[Saved entries]
+===+

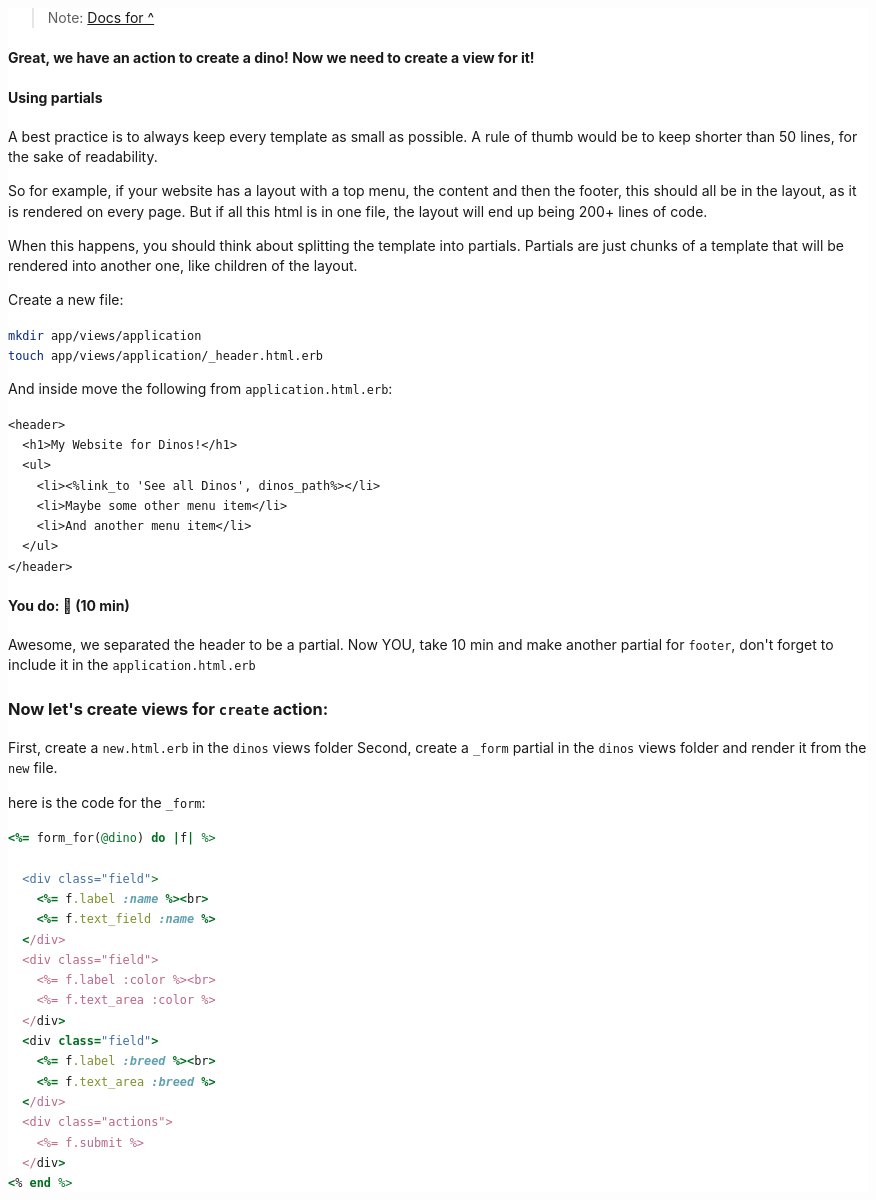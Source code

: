 > Note: [Docs for ^](http://guides.rubyonrails.org/layouts_and_rendering.html#using-render)

#### Great, we have an action to create a dino! Now we need to create a view for it!

#### Using partials

A best practice is to always keep every template as small as possible. A rule of thumb would be to keep shorter than 50 lines, for the sake of readability.

So for example, if your website has a layout with a top menu, the content and then the footer, this should all be in the layout, as it is rendered on every page.  But if all this html is in one file, the layout will end up being 200+ lines of code.

When this happens, you should think about splitting the template into partials. Partials are just chunks of a template that will be rendered into another one, like children of the layout.

Create a new file:

```bash
mkdir app/views/application
touch app/views/application/_header.html.erb
```

And inside move the following from `application.html.erb`:

```erb
<header>
  <h1>My Website for Dinos!</h1>  
  <ul>
    <li><%link_to 'See all Dinos', dinos_path%></li>
    <li>Maybe some other menu item</li>
    <li>And another menu item</li>
  </ul>
</header>
```

#### You do: 💪 (10 min)

Awesome, we separated the header to be a partial. Now YOU, take 10 min and make another partial for `footer`, don't forget to include it in the `application.html.erb`


### Now let's create views for `create` action:

First, create a `new.html.erb` in the `dinos` views folder
Second, create a `_form` partial in the `dinos` views folder and render it from the `new` file.

here is the code for the `_form`:

```ruby
<%= form_for(@dino) do |f| %>

  <div class="field">
    <%= f.label :name %><br>
    <%= f.text_field :name %>
  </div>
  <div class="field">
    <%= f.label :color %><br>
    <%= f.text_area :color %>
  </div>
  <div class="field">
    <%= f.label :breed %><br>
    <%= f.text_area :breed %>
  </div>
  <div class="actions">
    <%= f.submit %>
  </div>
<% end %>

```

+===+

● YOUR INSTRUCTIONS
Without including a single picture, restate all of the data word for word.

● FINISHED TASK
Source code

: > Note: [Docs for ^](http://guides.rubyonrails.org/layouts_and_rendering.html#using-render)

#### Great, we have an action to create a dino! Now we need to create a view for it!

#### Using partials

A best practice is to always keep every template as small as possible. A rule of thumb would be to keep shorter than 50 lines, for the sake of readability.

So for example, if your website has a layout with a top menu, the content and then the footer, this should all be in the layout, as it is rendered on every page.  But if all this html is in one file, the layout will end up being 200+ lines of code.

When this happens, you should think about splitting the template into partials. Partials are just chunks of a template that will be rendered into another one, like children of the layout.

Create a new file:

```bash
mkdir app/views/application
touch app/views/application/_header.html.erb
```

And inside move the following from `application.html.erb`:

```erb
<header>
  <h1>My Website for Dinos!</h1>  
  <ul>
    <li><%link_to 'See all Dinos', dinos_path%></li>
    <li>Maybe some other menu item</li>
    <li>And another menu item</li>
  </ul>
</header>
```

#### You do: 💪 (10 min)

Awesome, we separated the header to be a partial. Now YOU, take 10 min and make another partial for `footer`, don't forget to include it in the `application.html.erb`


### Now let's create views for `create` action:

First, create a `new.html.erb` in the `dinos` views folder
Second, create a `_form` partial in the `dinos` views folder and render it from the `new` file.

here is the code for the `_form`:

```ruby
<%= form_for(@dino) do |f| %>

  <div class="field">
    <%= f.label :name %><br>
    <%= f.text_field :name %>
  </div>
  <div class="field">
    <%= f.label :color %><br>
    <%= f.text_area :color %>
  </div>
  <div class="field">
    <%= f.label :breed %><br>
    <%= f.text_area :breed %>
  </div>
  <div class="actions">
    <%= f.submit %>
  </div>
<% end %>

```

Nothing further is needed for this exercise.